The real victims of this repression are not foreign correspondents like myself, who can re-locate, or large news organisations such as Dow Jones, which can afford to bear the costs of an occasional libel suit, but Singaporeans.
For the inevitable result of the government’s regular attacks on the foreign press and its exercise of direct control over the domestic media is that a corrosive atmosphere of self-censorship is all-pervasive.
In researching this story, I spoke to many Singaporean and foreign journalists, trying to find someone who had a more positive view of the government’s approach to the press. But even those who support some of the government’s restrictions were not willing to comment on the record for fear of somehow upsetting the powers-that-be and jeopardising their livelihood.
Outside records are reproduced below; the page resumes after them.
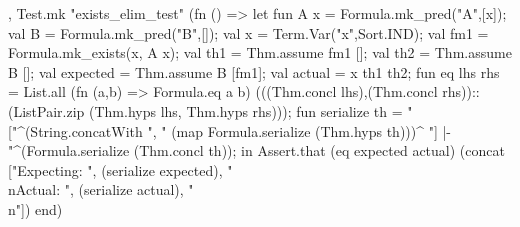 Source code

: \nwenddocs{}\plusendmoddef\nwstartdeflinemarkup{}\nwenddeflinemarkup
, Test.mk "exists_elim_test" (fn () =>
    let
      fun A x = Formula.mk_pred("A",[x]);
      val B = Formula.mk_pred("B",[]);
      val x = Term.Var("x",Sort.IND);
      val fm1 = Formula.mk_exists(x, A x);
      val th1 = Thm.assume fm1 [];
      val th2 = Thm.assume B [];
      val expected = Thm.assume B [fm1];
      val actual =  x th1 th2;
      fun eq lhs rhs =
        List.all (fn (a,b) => Formula.eq a b)
                 (((Thm.concl lhs),(Thm.concl
                                      rhs))::(ListPair.zip
                                                (Thm.hyps lhs,
                                                 Thm.hyps rhs)));
      fun serialize th = "["^(String.concatWith ", "
                                                (map Formula.serialize
                                                     (Thm.hyps th)))^
                         "] |- "^(Formula.serialize (Thm.concl th));
    in
      Assert.that (eq expected actual)
                  (concat ["Expecting: ",
                           (serialize expected),
                           "\\nActual: ",
                           (serialize actual),
                           "\\n"])
    end)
Although I wrote about some sensitive topics in Singapore such as rising crime and the challenges of an ageing population, I always believed that I was operating within the bounds of what was acceptable.
However, the ruling People’s Action Party, which has maintained a vice-like grip on power since independence from Britain in 1959, deliberately refuses to clarify what journalists can and cannot write about.
By keeping the boundaries of what is permissible opaque, the government ensures that most journalists and other commentators err on the side of caution — especially Singaporeans, who have much more to lose than their foreign counterparts if they fall foul of the authorities.
This self-censorship is, in the words of Milos Forman, the Czech film director who lived under the yoke of the Nazis and the Communists, “the worst evil…because that twists spines, that destroys my character because I have to think something else and say something else, I have to always control myself.”